Philip Gibbs (1695–1752) was an English nonconformist minister and stenographer, known now as the first historian of shorthand writing.

==Life==
He was appointed in 1715 the assistant to the Rev. Robert Bragge, at the independent chapel in Paved Alley, Lime Street, London. He was chosen one of the first of William Coward's Friday evening lecturers at the meeting-house in Little St. Helen's, Bishopsgate. In 1729 he moved from Lime Street to Hackney, where he was joint pastor with John Barker. He had avowed himself a Calvinist, but he eventually adopted Unitarian opinions, and was in consequence dismissed from his ministry in 1737.

==Works==
His works are:

- Christ the Christian's Propitiation and Advocate. In Twelve Sermons preach'd at Mr.

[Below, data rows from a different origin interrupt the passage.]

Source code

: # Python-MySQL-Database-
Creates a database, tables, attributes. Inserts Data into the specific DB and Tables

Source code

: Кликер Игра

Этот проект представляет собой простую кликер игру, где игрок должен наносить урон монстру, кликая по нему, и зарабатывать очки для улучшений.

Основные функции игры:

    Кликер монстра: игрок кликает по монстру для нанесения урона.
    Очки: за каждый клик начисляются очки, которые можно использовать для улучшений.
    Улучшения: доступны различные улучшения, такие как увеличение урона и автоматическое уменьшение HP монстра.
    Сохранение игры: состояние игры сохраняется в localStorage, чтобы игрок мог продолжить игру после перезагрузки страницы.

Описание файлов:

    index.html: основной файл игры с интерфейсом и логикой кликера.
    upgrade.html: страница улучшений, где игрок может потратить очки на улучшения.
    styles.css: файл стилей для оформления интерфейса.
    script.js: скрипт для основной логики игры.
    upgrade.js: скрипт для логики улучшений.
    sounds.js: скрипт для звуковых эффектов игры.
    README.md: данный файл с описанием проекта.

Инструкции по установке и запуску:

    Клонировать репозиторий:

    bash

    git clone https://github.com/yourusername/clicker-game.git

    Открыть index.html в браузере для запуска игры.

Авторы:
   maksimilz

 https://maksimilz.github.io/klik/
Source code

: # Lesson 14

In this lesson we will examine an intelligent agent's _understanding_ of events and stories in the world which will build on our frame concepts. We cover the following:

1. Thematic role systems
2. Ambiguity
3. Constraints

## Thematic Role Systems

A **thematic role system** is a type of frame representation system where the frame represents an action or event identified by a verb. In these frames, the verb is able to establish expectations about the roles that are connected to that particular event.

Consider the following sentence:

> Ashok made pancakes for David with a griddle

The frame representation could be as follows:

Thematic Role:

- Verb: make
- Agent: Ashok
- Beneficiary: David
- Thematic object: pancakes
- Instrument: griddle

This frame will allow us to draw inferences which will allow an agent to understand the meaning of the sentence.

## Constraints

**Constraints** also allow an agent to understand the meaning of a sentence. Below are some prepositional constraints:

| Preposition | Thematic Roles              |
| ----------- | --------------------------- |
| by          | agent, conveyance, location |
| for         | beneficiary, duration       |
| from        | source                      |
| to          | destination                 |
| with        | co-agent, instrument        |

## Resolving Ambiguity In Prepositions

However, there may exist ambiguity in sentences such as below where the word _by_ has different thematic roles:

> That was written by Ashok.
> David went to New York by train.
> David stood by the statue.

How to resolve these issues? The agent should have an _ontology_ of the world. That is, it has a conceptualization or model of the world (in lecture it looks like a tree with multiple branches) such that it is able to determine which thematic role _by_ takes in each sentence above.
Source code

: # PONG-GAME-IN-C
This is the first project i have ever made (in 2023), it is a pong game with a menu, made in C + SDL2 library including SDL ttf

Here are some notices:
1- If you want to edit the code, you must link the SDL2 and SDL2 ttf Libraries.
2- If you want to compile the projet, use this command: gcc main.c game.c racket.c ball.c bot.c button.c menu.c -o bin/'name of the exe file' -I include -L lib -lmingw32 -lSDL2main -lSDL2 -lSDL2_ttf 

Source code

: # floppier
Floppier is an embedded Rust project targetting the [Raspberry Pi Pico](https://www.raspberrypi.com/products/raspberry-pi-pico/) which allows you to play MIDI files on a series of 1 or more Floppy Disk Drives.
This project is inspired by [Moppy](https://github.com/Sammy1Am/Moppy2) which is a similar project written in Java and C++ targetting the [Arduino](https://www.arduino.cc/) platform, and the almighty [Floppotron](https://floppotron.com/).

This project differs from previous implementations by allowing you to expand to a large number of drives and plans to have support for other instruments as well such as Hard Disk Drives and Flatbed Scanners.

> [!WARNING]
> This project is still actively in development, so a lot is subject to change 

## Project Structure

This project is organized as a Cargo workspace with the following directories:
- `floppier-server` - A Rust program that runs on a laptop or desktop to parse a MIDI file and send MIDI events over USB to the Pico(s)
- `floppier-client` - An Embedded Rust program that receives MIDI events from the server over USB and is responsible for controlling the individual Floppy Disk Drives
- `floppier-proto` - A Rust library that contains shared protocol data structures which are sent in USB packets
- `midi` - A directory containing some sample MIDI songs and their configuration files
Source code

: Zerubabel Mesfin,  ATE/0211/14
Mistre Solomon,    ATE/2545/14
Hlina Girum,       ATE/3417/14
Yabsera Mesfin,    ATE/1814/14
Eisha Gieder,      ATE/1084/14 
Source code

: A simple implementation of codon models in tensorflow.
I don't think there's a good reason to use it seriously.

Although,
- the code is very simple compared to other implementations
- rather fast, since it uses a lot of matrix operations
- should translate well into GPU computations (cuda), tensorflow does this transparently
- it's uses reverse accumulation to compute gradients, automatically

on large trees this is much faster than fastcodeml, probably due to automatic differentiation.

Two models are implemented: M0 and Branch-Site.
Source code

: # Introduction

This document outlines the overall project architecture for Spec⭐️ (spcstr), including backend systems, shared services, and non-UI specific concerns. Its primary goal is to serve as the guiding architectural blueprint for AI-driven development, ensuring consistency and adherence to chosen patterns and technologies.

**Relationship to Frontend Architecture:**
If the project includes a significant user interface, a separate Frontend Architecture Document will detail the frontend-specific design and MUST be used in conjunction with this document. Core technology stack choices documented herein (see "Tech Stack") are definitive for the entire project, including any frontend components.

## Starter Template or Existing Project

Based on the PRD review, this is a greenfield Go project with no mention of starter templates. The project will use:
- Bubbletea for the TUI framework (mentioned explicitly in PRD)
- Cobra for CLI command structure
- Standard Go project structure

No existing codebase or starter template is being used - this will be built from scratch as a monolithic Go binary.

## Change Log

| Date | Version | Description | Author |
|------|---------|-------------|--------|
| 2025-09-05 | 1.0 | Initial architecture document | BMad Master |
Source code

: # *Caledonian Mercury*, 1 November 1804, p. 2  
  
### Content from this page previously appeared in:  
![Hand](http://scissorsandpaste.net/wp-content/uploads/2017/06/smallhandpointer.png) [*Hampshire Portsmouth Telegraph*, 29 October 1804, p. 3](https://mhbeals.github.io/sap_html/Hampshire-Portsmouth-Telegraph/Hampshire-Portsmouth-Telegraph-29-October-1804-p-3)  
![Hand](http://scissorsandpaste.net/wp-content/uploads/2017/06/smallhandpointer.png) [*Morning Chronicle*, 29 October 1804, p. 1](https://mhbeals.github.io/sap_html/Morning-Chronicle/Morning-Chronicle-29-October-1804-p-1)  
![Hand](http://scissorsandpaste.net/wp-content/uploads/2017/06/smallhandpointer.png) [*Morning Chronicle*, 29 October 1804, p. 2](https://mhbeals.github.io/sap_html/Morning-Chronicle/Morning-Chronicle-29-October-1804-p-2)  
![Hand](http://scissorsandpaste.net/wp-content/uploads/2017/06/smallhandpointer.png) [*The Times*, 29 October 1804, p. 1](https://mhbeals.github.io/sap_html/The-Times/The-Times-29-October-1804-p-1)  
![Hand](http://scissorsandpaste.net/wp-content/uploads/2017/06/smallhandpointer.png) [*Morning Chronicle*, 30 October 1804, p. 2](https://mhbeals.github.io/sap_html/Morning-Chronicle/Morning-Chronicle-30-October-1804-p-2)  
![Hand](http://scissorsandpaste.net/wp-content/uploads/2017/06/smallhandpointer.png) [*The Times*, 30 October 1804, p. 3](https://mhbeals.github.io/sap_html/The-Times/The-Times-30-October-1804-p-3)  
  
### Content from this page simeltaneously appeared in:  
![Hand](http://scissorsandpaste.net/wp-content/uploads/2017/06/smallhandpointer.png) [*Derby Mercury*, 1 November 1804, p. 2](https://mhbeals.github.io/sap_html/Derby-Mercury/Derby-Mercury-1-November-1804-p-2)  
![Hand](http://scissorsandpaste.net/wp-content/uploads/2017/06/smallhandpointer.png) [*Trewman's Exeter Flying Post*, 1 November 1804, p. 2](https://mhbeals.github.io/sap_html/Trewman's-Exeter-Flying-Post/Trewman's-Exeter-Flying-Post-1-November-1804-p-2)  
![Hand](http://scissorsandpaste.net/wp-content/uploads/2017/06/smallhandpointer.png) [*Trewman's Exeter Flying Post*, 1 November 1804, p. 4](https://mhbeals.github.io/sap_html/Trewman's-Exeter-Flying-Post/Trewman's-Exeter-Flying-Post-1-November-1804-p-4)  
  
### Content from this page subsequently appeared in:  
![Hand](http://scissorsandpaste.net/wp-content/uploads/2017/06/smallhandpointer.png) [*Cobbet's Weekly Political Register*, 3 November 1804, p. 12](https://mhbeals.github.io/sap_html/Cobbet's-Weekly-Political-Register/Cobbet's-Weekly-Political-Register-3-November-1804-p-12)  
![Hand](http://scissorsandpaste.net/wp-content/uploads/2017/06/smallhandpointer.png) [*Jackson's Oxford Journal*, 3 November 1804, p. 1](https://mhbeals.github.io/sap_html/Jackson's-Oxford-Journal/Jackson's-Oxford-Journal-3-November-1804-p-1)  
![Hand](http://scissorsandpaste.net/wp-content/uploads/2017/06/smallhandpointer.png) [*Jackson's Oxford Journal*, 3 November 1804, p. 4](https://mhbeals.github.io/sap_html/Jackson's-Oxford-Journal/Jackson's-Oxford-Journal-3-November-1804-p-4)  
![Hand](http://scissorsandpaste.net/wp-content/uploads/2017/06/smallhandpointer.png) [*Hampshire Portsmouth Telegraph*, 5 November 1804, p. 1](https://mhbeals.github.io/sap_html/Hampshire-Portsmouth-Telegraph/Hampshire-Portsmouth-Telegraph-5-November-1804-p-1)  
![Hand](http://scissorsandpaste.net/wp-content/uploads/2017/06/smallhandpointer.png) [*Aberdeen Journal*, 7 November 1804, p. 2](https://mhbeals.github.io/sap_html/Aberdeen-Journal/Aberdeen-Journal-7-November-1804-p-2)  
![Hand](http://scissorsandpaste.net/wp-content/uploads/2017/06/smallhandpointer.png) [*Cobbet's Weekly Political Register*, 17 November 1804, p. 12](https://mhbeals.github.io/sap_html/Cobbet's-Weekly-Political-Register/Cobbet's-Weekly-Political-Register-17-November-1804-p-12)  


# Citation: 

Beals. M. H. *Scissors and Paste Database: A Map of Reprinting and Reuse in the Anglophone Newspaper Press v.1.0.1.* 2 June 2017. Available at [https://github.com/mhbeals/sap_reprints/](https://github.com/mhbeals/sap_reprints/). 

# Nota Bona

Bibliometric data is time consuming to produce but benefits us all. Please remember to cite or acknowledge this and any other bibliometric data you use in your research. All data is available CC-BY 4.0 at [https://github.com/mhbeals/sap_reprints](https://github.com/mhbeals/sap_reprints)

Coward's Lecture, London, 1729, p. 438.
- An Historical Account of Compendious and Swift Writing, London, 1736; dedicated to John Jacob. This is the earliest history of shorthand. It gives an account of all the English systems from Timothy Bright to James Weston.
- An Essay towards a farther Improvement of Short-Hand, London, 1736, pp. 56, engraved throughout. Gibbs's own system of stenography, in the opinion of Thompson Cooper writing in the Dictionary of National Biography, is clumsy and complicated, and inferior to that of William Mason, published in 1707.
- A Letter to the Congregation of Protestant Dissenters at Hackney, amongst whom the Author now statedly ministers. With a postscript to all others to whom he has formerly preach'd, London, 1737,(three editions).
- Explications and Defences of P. Gibbs's Letter to the Congregation of Protestant Dissenters meeting in Mare Street, Hackney, London, 1740. This and the preceding work relate to the author's conversion to Unitarianism.
- A pamphlet on the controversy between the rival shorthand inventors John Byrom, James Weston, and Macaulay. About 1740.